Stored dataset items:
# # # # # # #

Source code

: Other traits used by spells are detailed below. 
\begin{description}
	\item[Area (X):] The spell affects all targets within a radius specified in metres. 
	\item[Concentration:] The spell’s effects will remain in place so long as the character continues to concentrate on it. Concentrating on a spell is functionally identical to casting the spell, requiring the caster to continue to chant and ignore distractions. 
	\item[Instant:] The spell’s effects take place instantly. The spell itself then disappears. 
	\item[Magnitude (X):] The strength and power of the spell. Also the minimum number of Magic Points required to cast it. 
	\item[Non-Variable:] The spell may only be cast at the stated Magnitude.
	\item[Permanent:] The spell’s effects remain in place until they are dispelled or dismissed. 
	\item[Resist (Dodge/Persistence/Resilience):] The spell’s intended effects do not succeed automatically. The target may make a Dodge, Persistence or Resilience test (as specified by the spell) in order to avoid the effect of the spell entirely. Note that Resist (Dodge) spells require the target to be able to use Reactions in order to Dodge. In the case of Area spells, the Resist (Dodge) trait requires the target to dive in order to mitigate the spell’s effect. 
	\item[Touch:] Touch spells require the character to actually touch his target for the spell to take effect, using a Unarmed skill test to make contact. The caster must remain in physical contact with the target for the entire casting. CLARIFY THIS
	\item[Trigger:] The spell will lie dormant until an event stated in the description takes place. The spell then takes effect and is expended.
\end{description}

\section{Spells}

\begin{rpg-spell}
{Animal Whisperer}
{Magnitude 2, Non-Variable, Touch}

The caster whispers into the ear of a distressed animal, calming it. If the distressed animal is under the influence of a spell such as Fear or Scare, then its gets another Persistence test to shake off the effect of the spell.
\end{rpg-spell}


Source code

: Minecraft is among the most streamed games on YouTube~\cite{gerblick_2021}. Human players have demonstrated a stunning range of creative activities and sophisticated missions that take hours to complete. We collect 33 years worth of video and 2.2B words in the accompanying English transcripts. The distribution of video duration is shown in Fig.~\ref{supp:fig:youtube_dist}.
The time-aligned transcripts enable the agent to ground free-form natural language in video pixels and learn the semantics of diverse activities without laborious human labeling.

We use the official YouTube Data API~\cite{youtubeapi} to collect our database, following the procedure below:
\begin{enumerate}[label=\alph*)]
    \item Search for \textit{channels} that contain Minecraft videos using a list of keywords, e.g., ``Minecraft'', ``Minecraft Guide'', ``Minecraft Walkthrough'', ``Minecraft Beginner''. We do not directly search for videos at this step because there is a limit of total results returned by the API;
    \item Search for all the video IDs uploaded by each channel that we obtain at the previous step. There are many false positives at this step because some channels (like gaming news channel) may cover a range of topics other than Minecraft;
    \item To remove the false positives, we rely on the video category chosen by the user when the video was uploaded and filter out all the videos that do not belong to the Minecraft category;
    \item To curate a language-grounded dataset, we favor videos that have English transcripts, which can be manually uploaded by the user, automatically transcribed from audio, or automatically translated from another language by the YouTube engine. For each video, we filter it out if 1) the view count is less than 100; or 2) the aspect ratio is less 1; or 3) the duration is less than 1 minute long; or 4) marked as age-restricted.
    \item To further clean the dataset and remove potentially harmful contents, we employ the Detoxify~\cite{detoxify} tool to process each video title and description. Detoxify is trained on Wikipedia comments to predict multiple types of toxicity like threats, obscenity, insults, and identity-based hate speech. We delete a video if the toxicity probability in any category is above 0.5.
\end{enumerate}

# # # # # # #

EXERCISE GOAL: Look above for the line holding "We use the official" and the line holding "the Minecraft category;", then output exactly those two lines and every line between them, nothing more.

COMPLETED TASK:
We use the official YouTube Data API~\cite{youtubeapi} to collect our database, following the procedure below:
\begin{enumerate}[label=\alph*)]
    \item Search for \textit{channels} that contain Minecraft videos using a list of keywords, e.g., ``Minecraft'', ``Minecraft Guide'', ``Minecraft Walkthrough'', ``Minecraft Beginner''. We do not directly search for videos at this step because there is a limit of total results returned by the API;
    \item Search for all the video IDs uploaded by each channel that we obtain at the previous step. There are many false positives at this step because some channels (like gaming news channel) may cover a range of topics other than Minecraft;
    \item To remove the false positives, we rely on the video category chosen by the user when the video was uploaded and filter out all the videos that do not belong to the Minecraft category;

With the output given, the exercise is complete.